- Opening Delimiter -

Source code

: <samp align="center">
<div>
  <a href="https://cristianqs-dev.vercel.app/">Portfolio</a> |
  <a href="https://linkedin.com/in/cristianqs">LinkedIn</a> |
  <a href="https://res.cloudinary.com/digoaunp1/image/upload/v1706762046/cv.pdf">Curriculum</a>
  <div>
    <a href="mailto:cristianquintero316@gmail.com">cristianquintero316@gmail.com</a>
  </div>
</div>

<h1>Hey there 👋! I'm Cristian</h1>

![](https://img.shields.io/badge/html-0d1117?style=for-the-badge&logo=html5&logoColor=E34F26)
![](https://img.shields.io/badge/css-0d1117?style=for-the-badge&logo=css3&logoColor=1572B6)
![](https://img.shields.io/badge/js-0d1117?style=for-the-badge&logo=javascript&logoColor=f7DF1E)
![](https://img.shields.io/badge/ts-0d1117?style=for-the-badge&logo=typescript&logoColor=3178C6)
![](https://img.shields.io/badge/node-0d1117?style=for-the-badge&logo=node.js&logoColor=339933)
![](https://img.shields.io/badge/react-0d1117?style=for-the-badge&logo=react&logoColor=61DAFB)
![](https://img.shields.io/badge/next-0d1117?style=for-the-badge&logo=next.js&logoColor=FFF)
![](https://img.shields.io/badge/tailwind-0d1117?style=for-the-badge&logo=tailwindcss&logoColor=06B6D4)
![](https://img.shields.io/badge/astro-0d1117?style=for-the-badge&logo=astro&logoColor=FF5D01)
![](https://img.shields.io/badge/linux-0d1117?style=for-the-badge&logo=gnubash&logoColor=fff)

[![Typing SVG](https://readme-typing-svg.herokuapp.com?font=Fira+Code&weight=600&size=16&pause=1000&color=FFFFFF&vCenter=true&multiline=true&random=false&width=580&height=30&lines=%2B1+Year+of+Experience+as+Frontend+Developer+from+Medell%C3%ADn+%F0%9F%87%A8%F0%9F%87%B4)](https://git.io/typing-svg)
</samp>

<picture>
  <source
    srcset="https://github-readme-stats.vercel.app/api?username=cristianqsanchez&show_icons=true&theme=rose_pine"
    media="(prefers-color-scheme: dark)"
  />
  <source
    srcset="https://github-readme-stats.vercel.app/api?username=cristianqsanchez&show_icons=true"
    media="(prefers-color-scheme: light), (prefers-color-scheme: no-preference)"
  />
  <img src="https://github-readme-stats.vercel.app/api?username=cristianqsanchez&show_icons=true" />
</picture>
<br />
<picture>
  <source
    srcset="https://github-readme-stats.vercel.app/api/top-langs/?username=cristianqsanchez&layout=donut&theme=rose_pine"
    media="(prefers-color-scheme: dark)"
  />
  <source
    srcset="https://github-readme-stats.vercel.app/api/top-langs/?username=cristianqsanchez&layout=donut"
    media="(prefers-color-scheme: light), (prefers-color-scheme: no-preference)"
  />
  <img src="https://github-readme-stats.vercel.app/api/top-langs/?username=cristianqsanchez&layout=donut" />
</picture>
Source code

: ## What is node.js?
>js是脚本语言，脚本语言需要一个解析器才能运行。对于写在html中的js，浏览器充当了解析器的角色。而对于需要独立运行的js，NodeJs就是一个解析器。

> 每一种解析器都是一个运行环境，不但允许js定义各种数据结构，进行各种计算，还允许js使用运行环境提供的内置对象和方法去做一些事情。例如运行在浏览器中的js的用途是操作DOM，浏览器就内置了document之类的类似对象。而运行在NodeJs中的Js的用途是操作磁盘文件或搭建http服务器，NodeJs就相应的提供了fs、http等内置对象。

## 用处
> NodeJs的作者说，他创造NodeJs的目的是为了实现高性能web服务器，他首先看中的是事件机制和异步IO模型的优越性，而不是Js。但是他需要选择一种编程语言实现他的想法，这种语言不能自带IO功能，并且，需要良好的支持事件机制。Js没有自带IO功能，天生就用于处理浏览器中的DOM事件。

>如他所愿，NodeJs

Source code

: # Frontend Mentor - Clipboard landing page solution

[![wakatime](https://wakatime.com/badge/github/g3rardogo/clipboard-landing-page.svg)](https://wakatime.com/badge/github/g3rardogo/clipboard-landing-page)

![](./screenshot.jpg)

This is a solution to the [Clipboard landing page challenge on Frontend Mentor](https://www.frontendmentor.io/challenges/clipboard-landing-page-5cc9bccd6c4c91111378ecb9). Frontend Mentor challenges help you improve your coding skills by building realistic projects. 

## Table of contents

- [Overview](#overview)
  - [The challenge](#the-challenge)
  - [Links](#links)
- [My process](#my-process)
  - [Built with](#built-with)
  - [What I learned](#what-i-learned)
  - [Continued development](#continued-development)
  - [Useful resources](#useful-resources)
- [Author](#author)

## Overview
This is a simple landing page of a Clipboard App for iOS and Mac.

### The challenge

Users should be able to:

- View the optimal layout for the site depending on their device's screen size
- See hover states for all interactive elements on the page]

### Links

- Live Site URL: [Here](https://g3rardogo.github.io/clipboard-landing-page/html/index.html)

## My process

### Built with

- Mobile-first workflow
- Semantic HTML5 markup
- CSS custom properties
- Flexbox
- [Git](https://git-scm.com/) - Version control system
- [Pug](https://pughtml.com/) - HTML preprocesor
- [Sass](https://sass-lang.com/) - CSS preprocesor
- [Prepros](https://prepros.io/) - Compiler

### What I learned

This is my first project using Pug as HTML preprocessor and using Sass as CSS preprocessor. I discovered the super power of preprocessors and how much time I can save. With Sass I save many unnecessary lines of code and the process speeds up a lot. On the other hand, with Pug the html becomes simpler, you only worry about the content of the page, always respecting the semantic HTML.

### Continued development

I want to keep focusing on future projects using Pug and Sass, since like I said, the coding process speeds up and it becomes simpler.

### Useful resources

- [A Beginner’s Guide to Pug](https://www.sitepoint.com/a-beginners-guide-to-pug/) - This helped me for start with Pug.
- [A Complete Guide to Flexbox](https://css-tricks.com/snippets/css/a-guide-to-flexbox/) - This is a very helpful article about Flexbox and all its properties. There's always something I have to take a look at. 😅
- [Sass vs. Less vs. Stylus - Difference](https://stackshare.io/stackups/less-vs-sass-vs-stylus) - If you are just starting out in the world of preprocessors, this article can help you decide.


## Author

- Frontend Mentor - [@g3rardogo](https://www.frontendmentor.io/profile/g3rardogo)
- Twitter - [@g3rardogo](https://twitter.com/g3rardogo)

- Closing Delimiter -

**Exercise instructions:** The range runs from the line above containing "### The challenge" to the line containing "- [Git](https://git-scm.com/) - Version", inclusive. Restate those lines word for word and no others.

**Written reply:**
### The challenge

Users should be able to:

- View the optimal layout for the site depending on their device's screen size
- See hover states for all interactive elements on the page]

### Links

- Live Site URL: [Here](https://g3rardogo.github.io/clipboard-landing-page/html/index.html)

## My process

### Built with

- Mobile-first workflow
- Semantic HTML5 markup
- CSS custom properties
- Flexbox
- [Git](https://git-scm.com/) - Version control system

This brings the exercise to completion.